Figure 3: Solving an MILP problem: (a) the feasible region R (shaded); (b) the branch-and-bound tree.

# 3 Mixed Integer Linear Programming

The goal of mixed integer linear programming (MILP) is to minimize (or maximize) a linear objective function of a set of integer or real variables while satisfying a system of linear constraints [14]. The MILP problem is stated below in the usual matrix notation.

Minimize 
$$\mathbf{cx} + \mathbf{dy}$$
  
subject to  $\mathbf{Ax} + \mathbf{Dy} \leq \mathbf{b}$ ,  $\mathbf{x} \geq \mathbf{0}, \mathbf{y} \geq \mathbf{0}$ 

Here **c** and **d** are cost vectors of size  $n_1$  and  $n_2$ , respectively; **A** and **D** are constraint matrices of size  $m \times n_1$  and  $m \times n_2$ , respectively; **b** is a column vector of size m; **x** is a column vector of  $n_1$  integer variables; and **y** is a column vector of  $n_2$  real variables. The integer variables **x** usually have known upper bounds. If the MILP problem has no integer variables, *i.e.*  $n_1 = 0$ , then it reduces to a linear programming (LP) problem. If there are no real variables, *i.e.*  $n_2 = 0$ , then we have an integer programming (IP) problem.

The linear programming problem can be solved efficiently by the classic simplex algorithm [5]. We outline this algorithm using the following small example.

$$\begin{array}{ll} \text{Minimize} & -x_1 - x_2 \\ \text{subject to} & x_1 + 3x_2 \leq 6, \\ & 3x_1 + x_2 \leq 6, \\ & 0 \leq x_1 \leq 2, 0 \leq x_2 \leq 2 \end{array}$$

This example is represented graphically in Fig. 3. All possible solutions of the above system of inequalities are enclosed in the shaded region R, which is called the feasible region. The simplex algorithm searches for an optimal feasible solution on the boundary of R. It starts with a feasible solution corresponding to a corner of R. The algorithm moves from one corner to an adjacent corner until a corner corresponding to an optimal LP solution is reached. For the current example, the path traced by the algorithm is from (0,0) to (0,2) and then to (1.5,1.5), which is the optimal solution.

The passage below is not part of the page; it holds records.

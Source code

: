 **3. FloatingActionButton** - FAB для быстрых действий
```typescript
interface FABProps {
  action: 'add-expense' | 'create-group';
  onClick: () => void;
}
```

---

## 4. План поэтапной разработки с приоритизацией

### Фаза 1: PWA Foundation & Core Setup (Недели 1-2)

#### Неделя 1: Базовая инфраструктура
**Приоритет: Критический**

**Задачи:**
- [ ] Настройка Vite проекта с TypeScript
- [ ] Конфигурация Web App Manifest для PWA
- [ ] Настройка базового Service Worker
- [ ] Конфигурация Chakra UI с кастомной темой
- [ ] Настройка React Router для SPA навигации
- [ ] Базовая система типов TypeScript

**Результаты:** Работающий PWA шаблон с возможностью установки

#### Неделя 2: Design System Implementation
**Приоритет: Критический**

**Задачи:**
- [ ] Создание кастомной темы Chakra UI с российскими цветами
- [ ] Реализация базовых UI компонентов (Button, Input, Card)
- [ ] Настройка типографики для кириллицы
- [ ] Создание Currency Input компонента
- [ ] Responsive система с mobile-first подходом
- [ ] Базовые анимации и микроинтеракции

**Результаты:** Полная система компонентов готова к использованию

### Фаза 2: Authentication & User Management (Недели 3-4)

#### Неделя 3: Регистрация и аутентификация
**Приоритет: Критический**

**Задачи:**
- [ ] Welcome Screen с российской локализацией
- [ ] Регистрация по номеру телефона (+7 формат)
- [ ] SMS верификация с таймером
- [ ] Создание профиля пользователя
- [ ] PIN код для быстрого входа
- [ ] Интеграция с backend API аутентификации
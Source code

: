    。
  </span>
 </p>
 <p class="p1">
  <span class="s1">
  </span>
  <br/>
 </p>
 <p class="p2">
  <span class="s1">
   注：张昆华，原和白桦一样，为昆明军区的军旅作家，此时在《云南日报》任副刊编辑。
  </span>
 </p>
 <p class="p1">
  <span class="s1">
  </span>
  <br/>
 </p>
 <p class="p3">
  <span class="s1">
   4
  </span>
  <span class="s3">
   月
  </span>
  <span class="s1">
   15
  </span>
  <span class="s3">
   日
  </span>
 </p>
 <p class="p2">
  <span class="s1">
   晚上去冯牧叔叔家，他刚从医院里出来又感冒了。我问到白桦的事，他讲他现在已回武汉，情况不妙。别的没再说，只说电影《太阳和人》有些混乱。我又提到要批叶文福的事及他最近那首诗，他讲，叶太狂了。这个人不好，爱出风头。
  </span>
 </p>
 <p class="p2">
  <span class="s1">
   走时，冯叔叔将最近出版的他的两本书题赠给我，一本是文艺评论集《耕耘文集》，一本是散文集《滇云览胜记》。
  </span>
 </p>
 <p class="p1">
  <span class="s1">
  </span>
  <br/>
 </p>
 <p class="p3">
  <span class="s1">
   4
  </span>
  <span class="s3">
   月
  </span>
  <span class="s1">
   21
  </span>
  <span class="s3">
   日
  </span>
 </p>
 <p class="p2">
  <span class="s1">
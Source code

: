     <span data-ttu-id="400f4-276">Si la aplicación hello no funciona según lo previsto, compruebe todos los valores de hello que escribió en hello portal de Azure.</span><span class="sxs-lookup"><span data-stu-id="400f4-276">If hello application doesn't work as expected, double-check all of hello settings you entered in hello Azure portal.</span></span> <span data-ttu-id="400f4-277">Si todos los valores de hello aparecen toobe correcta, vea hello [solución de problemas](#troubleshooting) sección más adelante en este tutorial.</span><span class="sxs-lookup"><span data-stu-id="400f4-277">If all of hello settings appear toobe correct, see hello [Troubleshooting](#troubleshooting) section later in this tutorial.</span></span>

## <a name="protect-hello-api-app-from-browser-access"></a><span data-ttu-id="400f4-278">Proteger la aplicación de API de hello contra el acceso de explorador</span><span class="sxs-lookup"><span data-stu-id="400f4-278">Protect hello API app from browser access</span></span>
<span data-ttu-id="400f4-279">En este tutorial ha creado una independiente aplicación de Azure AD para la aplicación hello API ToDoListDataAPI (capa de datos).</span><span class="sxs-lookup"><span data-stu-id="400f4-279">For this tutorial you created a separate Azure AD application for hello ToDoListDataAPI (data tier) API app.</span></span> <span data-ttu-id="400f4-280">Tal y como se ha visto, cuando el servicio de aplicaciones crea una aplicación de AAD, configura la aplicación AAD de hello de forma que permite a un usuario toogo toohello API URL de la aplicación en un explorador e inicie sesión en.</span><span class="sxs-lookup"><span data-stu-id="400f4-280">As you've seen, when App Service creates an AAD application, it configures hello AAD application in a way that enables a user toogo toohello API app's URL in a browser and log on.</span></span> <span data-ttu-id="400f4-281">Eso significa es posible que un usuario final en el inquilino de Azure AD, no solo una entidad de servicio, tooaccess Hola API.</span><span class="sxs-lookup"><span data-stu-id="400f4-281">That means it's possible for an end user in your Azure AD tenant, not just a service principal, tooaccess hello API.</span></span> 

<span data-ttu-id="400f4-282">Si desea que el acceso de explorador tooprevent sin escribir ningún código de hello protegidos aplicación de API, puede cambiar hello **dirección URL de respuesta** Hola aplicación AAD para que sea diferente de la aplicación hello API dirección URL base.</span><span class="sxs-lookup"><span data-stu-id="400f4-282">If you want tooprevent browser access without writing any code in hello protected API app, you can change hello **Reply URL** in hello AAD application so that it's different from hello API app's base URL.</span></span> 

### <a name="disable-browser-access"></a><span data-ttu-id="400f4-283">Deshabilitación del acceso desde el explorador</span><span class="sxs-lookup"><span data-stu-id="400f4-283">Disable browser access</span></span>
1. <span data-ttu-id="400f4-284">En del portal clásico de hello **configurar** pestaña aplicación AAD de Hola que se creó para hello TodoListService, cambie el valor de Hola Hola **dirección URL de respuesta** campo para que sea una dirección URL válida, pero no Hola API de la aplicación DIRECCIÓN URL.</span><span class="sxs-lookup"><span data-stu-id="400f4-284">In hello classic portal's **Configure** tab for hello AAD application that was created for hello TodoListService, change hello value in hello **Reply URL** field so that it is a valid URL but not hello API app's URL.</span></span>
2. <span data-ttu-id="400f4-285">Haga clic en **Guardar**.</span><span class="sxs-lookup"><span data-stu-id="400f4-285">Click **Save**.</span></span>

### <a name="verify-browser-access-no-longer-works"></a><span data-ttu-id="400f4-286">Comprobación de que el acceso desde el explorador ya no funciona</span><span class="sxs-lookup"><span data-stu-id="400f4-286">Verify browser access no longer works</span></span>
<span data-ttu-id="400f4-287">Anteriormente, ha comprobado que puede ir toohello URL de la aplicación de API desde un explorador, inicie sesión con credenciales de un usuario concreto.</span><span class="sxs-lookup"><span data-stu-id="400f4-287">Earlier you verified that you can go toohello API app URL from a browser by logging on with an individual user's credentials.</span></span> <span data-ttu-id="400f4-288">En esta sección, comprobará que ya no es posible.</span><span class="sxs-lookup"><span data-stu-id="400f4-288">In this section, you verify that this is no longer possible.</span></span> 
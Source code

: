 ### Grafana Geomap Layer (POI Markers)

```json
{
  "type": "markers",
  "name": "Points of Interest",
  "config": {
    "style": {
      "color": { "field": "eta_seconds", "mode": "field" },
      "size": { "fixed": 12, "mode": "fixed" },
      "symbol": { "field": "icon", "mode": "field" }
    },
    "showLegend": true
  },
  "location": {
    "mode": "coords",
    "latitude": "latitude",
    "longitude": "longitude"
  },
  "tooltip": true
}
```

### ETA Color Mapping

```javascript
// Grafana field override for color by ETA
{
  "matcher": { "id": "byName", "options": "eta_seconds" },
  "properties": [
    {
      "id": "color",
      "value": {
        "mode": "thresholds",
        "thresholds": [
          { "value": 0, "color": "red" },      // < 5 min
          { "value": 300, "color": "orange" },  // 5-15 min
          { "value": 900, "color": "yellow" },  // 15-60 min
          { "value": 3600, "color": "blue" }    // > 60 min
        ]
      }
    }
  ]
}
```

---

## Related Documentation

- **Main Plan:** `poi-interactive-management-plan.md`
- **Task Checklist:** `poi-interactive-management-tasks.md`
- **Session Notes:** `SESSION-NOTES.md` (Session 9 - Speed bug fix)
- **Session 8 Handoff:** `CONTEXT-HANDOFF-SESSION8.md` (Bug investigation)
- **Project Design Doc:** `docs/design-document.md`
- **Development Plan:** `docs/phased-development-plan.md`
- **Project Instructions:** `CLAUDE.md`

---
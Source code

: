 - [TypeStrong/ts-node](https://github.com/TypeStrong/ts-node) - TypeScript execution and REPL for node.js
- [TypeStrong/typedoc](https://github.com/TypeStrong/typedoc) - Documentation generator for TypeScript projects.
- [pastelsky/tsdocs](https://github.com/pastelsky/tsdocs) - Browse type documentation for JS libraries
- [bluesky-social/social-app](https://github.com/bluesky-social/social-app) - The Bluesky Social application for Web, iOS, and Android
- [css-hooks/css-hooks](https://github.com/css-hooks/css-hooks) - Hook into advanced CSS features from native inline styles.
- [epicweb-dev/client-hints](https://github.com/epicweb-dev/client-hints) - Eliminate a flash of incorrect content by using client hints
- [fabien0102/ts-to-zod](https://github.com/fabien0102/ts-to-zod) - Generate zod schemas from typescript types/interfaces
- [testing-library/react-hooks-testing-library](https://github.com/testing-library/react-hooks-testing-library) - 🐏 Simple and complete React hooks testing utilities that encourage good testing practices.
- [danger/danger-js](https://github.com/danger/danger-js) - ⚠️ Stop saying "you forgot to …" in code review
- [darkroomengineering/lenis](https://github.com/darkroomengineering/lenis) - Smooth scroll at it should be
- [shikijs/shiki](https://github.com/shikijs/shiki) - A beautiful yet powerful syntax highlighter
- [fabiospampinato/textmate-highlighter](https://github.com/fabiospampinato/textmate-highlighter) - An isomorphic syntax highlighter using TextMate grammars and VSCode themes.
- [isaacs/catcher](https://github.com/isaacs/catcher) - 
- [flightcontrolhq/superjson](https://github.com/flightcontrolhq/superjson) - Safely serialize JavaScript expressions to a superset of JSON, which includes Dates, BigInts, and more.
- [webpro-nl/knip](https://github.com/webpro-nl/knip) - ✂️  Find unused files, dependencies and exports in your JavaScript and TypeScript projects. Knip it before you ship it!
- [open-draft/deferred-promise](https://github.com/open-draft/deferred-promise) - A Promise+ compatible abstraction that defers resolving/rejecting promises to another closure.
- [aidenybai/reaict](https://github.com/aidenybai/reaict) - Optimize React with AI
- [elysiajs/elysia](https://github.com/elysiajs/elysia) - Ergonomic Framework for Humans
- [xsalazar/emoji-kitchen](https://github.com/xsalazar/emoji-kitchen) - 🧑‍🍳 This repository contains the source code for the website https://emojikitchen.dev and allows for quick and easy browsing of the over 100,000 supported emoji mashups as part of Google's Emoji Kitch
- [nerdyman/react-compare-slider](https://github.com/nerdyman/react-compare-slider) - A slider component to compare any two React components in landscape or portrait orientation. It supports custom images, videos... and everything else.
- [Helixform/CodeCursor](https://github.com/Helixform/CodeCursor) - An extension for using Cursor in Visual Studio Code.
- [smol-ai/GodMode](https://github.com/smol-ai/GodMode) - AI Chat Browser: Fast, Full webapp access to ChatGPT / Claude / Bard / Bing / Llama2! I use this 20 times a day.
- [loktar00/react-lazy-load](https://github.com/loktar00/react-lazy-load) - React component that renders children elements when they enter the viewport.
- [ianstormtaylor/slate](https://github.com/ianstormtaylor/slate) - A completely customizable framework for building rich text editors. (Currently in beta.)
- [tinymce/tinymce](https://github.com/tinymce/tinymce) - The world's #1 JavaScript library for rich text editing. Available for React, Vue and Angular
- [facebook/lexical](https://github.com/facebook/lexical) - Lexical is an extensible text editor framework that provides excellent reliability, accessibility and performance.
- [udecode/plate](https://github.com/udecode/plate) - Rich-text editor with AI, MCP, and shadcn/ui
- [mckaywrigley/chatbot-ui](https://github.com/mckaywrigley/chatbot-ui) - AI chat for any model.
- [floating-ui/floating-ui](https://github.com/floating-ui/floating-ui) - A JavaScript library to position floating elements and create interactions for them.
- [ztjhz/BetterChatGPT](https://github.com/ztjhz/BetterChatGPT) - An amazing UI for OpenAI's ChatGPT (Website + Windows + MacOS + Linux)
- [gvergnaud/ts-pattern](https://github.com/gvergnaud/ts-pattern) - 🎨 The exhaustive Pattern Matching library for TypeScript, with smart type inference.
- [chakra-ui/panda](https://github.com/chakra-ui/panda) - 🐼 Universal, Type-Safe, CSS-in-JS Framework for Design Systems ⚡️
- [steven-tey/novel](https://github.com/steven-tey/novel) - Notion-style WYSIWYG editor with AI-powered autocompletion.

We now briefly explain a widely-used method for solving an MILP problem which employs a branchand-bound technique for implicitly enumerating the values of integer variables x. At every step in the algorithm, we solve a subproblem of the original MILP problem where a subset of integer variables are fixed and the remaining variables are considered to be real. This is called an LP relaxation subproblem. Only a small portion of the tree is explored if efficient pruning criteria are used. Consider the above LP example where now  $x_1$  and  $x_2$  are required to be integers. The feasible MILP solutions are shown in Fig. 3(a). The LP relaxation problem has an optimal solution of  $(x_1, x_2) = (1.5, 1.5)$  represented by node A of Fig. 3(b). We branch on variable  $x_1$ , and solve the subproblem corresponding to  $x_1 \leq 1$ . The next optimal solution sets  $x_2$  to  $\frac{5}{3}$  (node B). A feasible IP solution is found at the third node C where  $x_2 \leq 1$ . The optimality of the IP solution corresponding to node C is verified after nodes D and E are traversed.

## 4 LUT-based FPGAs

We first present the MILP formulation for technology mapping of LUT-based logic blocks to minimize various objectives.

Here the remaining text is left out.